Exceptions are objects which extends the class Exception. When you have risky behaviour in your method like server crashing down you want to alert the user that there are getting into danger zone. So the user has to handle those exceptions. Exceptions are two types:

  1. Checked
  2. Unchecked Checked exceptions are thrown by the compiler. We use the keyword throws to specify a class can throw an exception. we throw a new exception use throw new keywords.
class Server throws SomeException {
	public void crash() {
		throw new SomeException();
	}
}

Unchecked exceptions are thrown at runtime so they don’t have to be handled. We handle a exception by using try and catch blocks

try {
	Server s = new Server();
	s.crash();
} catch(SomeException ex) {
	// Print Something
}

We will also use finally keyword to perform something in the end no matter what.

try {
	Server s = new Server();
	s.crash();
} catch(SomeException ex) {
	// Do Something
} finally {
	// Do Something Else
}

You can have multiple catch blocks for a single try Exceptions are polymorphic If you are not prepared to handle the exception you can duck it by throwing the same exception.

Serialization

It is saving the state of an object (instance variables). If your instance variables contains references to objects then those objects will also be serialized. If you want a class to be serialized they should implement Serializable. Every object inside a class also must implement Serializable for it to be serialized. In java data moves in streams from one place to another. Java I/O API has connection streams which connect source and destination.

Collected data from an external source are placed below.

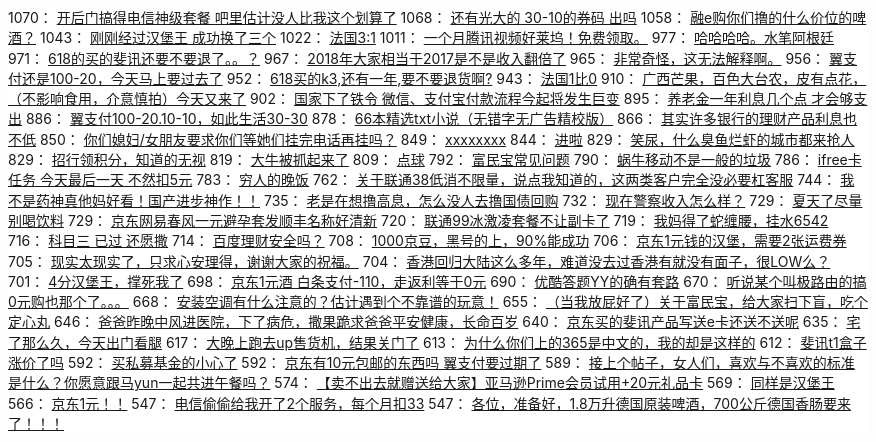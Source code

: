 1070： [开后门搞得电信神级套餐 吧里估计没人比我这个划算了](http://www.zuanke8.com/thread-5082241-1-1.html)
1068： [还有光大的 30-10的券码 出吗](http://www.zuanke8.com/thread-5082421-1-1.html)
1058： [融e购你们撸的什么价位的啤酒？](http://www.zuanke8.com/thread-5082400-1-1.html)
1043： [刚刚经过汉堡王 成功换了三个](http://www.zuanke8.com/thread-5082286-1-1.html)
1022： [法国3:1](http://www.zuanke8.com/thread-5082345-1-1.html)
1011： [一个月腾讯视频好莱坞！免费领取。](http://www.zuanke8.com/thread-5081676-1-1.html)
977： [哈哈哈哈。水笔阿根廷](http://www.zuanke8.com/thread-5082381-1-1.html)
971： [618的买的斐讯还要不要退了。。？](http://www.zuanke8.com/thread-5082235-1-1.html)
967： [2018年大家相当于2017是不是收入翻倍了](http://www.zuanke8.com/thread-5082351-1-1.html)
965： [非常奇怪，这无法解释啊。](http://www.zuanke8.com/thread-5082337-1-1.html)
956： [翼支付还是100-20，今天马上要过去了](http://www.zuanke8.com/thread-5082350-1-1.html)
952： [618买的k3,还有一年,要不要退货啊?](http://www.zuanke8.com/thread-5082359-1-1.html)
943： [法国1比0](http://www.zuanke8.com/thread-5082383-1-1.html)
910： [广西芒果，百色大台农，皮有点花，（不影响食用，介意慎拍）今天又来了](http://www.zuanke8.com/thread-5081509-1-1.html)
902： [国家下了铁令 微信、支付宝付款流程今起将发生巨变](http://www.zuanke8.com/thread-5082037-1-1.html)
895： [养老金一年利息几个点  才会够支出](http://www.zuanke8.com/thread-5082376-1-1.html)
886： [翼支付100-20.10-10，如此生活30-30](http://www.zuanke8.com/thread-5082172-1-1.html)
878： [66本精选txt小说（无错字无广告精校版）](http://www.zuanke8.com/thread-5082386-1-1.html)
866： [其实许多银行的理财产品利息也不低](http://www.zuanke8.com/thread-5082341-1-1.html)
850： [你们媳妇/女朋友要求你们等她们挂完电话再挂吗？](http://www.zuanke8.com/thread-5082368-1-1.html)
849： [xxxxxxxx](http://www.zuanke8.com/thread-5082081-1-1.html)
844： [进啦](http://www.zuanke8.com/thread-5082385-1-1.html)
829： [笑尿，什么臭鱼烂虾的城市都来抢人](http://www.zuanke8.com/thread-5082213-1-1.html)
829： [招行领积分，知道的无视](http://www.zuanke8.com/thread-5082373-1-1.html)
819： [大牛被抓起来了](http://www.zuanke8.com/thread-5082094-1-1.html)
809： [点球](http://www.zuanke8.com/thread-5082379-1-1.html)
792： [富民宝常见问题](http://www.zuanke8.com/thread-5082305-1-1.html)
790： [蜗牛移动不是一般的垃圾](http://www.zuanke8.com/thread-5082378-1-1.html)
786： [ifree卡任务 今天最后一天 不然扣5元](http://www.zuanke8.com/thread-5082313-1-1.html)
783： [穷人的晚饭](http://www.zuanke8.com/thread-5081970-1-1.html)
762： [关于联通38低消不限量，说点我知道的，这两类客户完全没必要杠客服](http://www.zuanke8.com/thread-5082289-1-1.html)
744： [我不是药神真他妈好看！国产进步神作！！](http://www.zuanke8.com/thread-5081814-1-1.html)
735： [老是在想撸高息，怎么没人去撸国债回购](http://www.zuanke8.com/thread-5082348-1-1.html)
732： [现在警察收入怎么样？](http://www.zuanke8.com/thread-5082067-1-1.html)
729： [夏天了尽量别喝饮料](http://www.zuanke8.com/thread-5081423-1-1.html)
729： [京东网易春风一元避孕套发顺丰名称好清新](http://www.zuanke8.com/thread-5082276-1-1.html)
720： [联通99冰激凌套餐不让副卡了](http://www.zuanke8.com/thread-5082355-1-1.html)
719： [我妈得了蛇缠腰，挂水6542](http://www.zuanke8.com/thread-5082051-1-1.html)
716： [科目三 已过 还愿撒](http://www.zuanke8.com/thread-5082314-1-1.html)
714： [百度理财安全吗？](http://www.zuanke8.com/thread-5082338-1-1.html)
708： [1000京豆，黑号的上，90%能成功](http://www.zuanke8.com/thread-5081993-1-1.html)
706： [京东1元钱的汉堡，需要2张运费券](http://www.zuanke8.com/thread-5082201-1-1.html)
705： [现实太现实了，只求心安理得，谢谢大家的祝福。](http://www.zuanke8.com/thread-5082114-1-1.html)
704： [香港回归大陆这么多年，难道没去过香港有就没有面子，很LOW么？](http://www.zuanke8.com/thread-5082238-1-1.html)
701： [4分汉堡王，撑死我了](http://www.zuanke8.com/thread-5081897-1-1.html)
698： [京东1元酒 白条支付-110，走返利等于0元](http://www.zuanke8.com/thread-5082102-1-1.html)
690： [优酷答题YY的确有套路](http://www.zuanke8.com/thread-5082164-1-1.html)
670： [听说某个叫极路由的搞0元购也那个了。。。](http://www.zuanke8.com/thread-5082128-1-1.html)
668： [安装空调有什么注意的？估计遇到个不靠谱的玩意！](http://www.zuanke8.com/thread-5082369-1-1.html)
655： [（当我放屁好了）关于富民宝，给大家扫下盲，吃个定心丸](http://www.zuanke8.com/thread-5082015-1-1.html)
646： [爸爸昨晚中风进医院，下了病危，撒果跪求爸爸平安健康，长命百岁](http://www.zuanke8.com/thread-5081924-1-1.html)
640： [京东买的斐讯产品写送e卡还送不送呢](http://www.zuanke8.com/thread-5082310-1-1.html)
635： [宅了那么久，今天出门看腿](http://www.zuanke8.com/thread-5082028-1-1.html)
617： [大晚上跑去up售货机，结果关门了](http://www.zuanke8.com/thread-5082274-1-1.html)
613： [为什么你们上的365是中文的，我的却是这样的](http://www.zuanke8.com/thread-5082328-1-1.html)
612： [斐讯t1盒子涨价了吗](http://www.zuanke8.com/thread-5082141-1-1.html)
592： [买私募基金的小心了](http://www.zuanke8.com/thread-5082182-1-1.html)
592： [京东有10元包邮的东西吗 翼支付要过期了](http://www.zuanke8.com/thread-5082324-1-1.html)
589： [接上个帖子，女人们，喜欢与不喜欢的标准是什么？你愿意跟马yun一起共进午餐吗？](http://www.zuanke8.com/thread-5082323-1-1.html)
574： [【卖不出去就赠送给大家】亚马逊Prime会员试用+20元礼品卡](http://www.zuanke8.com/thread-5082366-1-1.html)
569： [同样是汉堡王](http://www.zuanke8.com/thread-5081540-1-1.html)
566： [京东1元！！](http://www.zuanke8.com/thread-5082068-1-1.html)
547： [电信偷偷给我开了2个服务，每个月扣33](http://www.zuanke8.com/thread-5082218-1-1.html)
547： [各位，准备好，1.8万升德国原装啤酒，700公斤德国香肠要来了！！！](http://www.zuanke8.com/thread-5082097-1-1.html)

We can use transient keyword to skip a instance variable from being serialized.

import java.io.* // has Serializable and other i/o things
 
class Square implements Serializable {
	private int length;
 
	public Square(int length) {
		this.length = length;
	}
 
	public staic void main(String args[]) {
		Square s = new Square(3);
 
		try {
			FielOutputStream fs = new FileOutputStream("file.ser");
			ObjectOutputStream os = new ObjectOutputStream(fs);
			os.writeObject(s);
			os.close();
		} catch (Exception ex) {
			ex.printStactTrace();
		}
 
		// deserialze
		try {
			ObjectInputStream is = new ObjectInputStream(new FileInputStream("file.ser"));
			Square s2 = (Square) is.readObject();
		} catch (Exception ex) {
			// Something
		}
	}
}

Threads

Threads are way to run different parts of the program simultaneously, but we can’t guarantee which part runs when. This behaviour leads to unexpected behaviour. There are several ways to solve this, we can use Atomic variables with compareAndSet() or synchronized keyword. Threads leads to Concurrency issues so we use synchronized keyword to ensure only a single thread can access that part at a time, other threads have to wait. If two threads are waiting for the other thread to complete, this leads to DEADLOCK.

Instead of using Threads directly we use Executors and ExecutorService to manage threads. To make a job for your thread it needs to implement runnable.

class Test {
	public static void main(String args[]) {
		Runnable threadJob = new MyRunnable();
		Thread myThread =  new Thread(threadJob);
		myThread.start();
 
		// using execuotrservice
		Runnable job = new MyRunnable();
		ExecutorService executor = Executors.newSingleThreadExecutor();
		executor.execute(job);
		executor.shutdown(job);
		
		// using synchronized
		private void goShopping(int amount) {
			if (account.getBalance() >= amount) {
				System.out.println(name + " is about to spend");
				account.spend(amount);
				System.out.println(name + " finishes spending");
			} else {
				System.out.println("Sorry, not enough for " + name);
			}
		}
 
		// using Atomic
		private AtomicInteger balance = new AtomicInteger(100);
		boolean success = balance.compareAndSet(expectedValue, newValue);
	}
}

Extras

Strings are Wrapper classes are immutable

Using StringBuilder instead of Strings to manipulate strings

TWR (Try with Resource), when you use this you don’t have explicitly close the things you have opened

Varags lets us take has many parameters has we want.

Annotations give compiler extra info about the topic and helps the IDE to better understand the code.

You can use Streams parallelly, but only do that for large data things.

Enums are replacement for global constants.

We can use var in java in some places.

There are records in java which are used to store data instead of using a class we use records.